Common side effects may include:
- dizziness, drowsiness, weakness;
- nausea, constipation;
- sleep problems (insomnia); or
- feeling nervous, anxious, or restless.
This is not a complete list of side effects and others may occur. Call your doctor for medical advice about side effects. You may report side effects to FDA at 1-800-FDA-1088.
What other drugs will affect codeine, guaifenesin, and pseudoephedrine?
Ask a doctor or pharmacist before using this medicine if you are also using any other drugs, including prescription and over-the-counter medicines, vitamins, and herbal products. Some medicines can cause unwanted or dangerous effects when used together. Not all possible interactions are listed in this medication guide.
Taking codeine, guaifenesin, and pseudoephedrine with other drugs that make you sleepy or slow your breathing can cause dangerous side effects or death. Ask your doctor before taking a sleeping pill, narcotic pain medicine, prescription cough medicine, a muscle relaxer, or medicine for anxiety, depression, or seizures.
Where can I get more information?
Your pharmacist can provide more information about codeine, guaifenesin, and pseudoephedrine.
Remember, keep this and all other medicines out of the reach of children, never share your medicines with others, and use this medication only for the indication prescribed.

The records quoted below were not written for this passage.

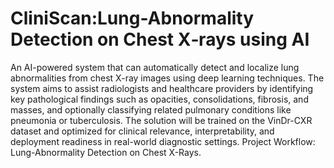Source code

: # CliniScan:Lung-Abnormality Detection on Chest X‑rays using AI
An AI-powered system that can automatically detect and localize lung abnormalities
from chest X-ray images using deep learning techniques. The system aims to assist radiologists
and healthcare providers by identifying key pathological findings such as opacities,
consolidations, fibrosis, and masses, and optionally classifying related pulmonary conditions like
pneumonia or tuberculosis. The solution will be trained on the VinDr-CXR dataset and optimized
for clinical relevance, interpretability, and deployment readiness in real-world diagnostic settings.
Project Workflow: Lung-Abnormality Detection on Chest X-Rays.
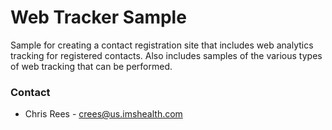# Web Tracker Sample #

Sample for creating a contact registration site that includes web analytics tracking for registered contacts.
Also includes samples of the various types of web tracking that can be performed.


### Contact ###

* Chris Rees - crees@us.imshealth.com
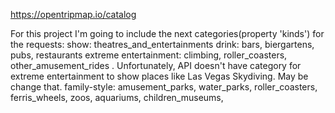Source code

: https://opentripmap.io/catalog

For this project I'm going to include the next categories(property 'kinds') for the requests:
show: theatres_and_entertainments
drink: bars, biergartens, pubs, restaurants
extreme entertainment: climbing, roller_coasters, other_amusement_rides
. Unfortunately, API doesn't have category for extreme entertainment to show places like Las Vegas Skydiving. May be change that.
family-style: amusement_parks, water_parks, roller_coasters, ferris_wheels, zoos, aquariums, children_museums,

Every effort has been made to ensure that the information provided by Cerner Multum, Inc. ('Multum') is accurate, up-to-date, and complete, but no guarantee is made to that effect. Drug information contained herein may be time sensitive. Multum information has been compiled for use by healthcare practitioners and consumers in the United States and therefore Multum does not warrant that uses outside of the United States are appropriate, unless specifically indicated otherwise. Multum's drug information does not endorse drugs, diagnose patients or recommend therapy. Multum's drug information is an informational resource designed to assist licensed healthcare practitioners in caring for their patients and/or to serve consumers viewing this service as a supplement to, and not a substitute for, the expertise, skill, knowledge and judgment of healthcare practitioners. The absence of a warning for a given drug or drug combination in no way should be construed to indicate that the drug or drug combination is safe, effective or appropriate for any given patient. Multum does not assume any responsibility for any aspect of healthcare administered with the aid of information Multum provides. The information contained herein is not intended to cover all possible uses, directions, precautions, warnings, drug interactions, allergic reactions, or adverse effects. If you have questions about the drugs you are taking, check with your doctor, nurse or pharmacist.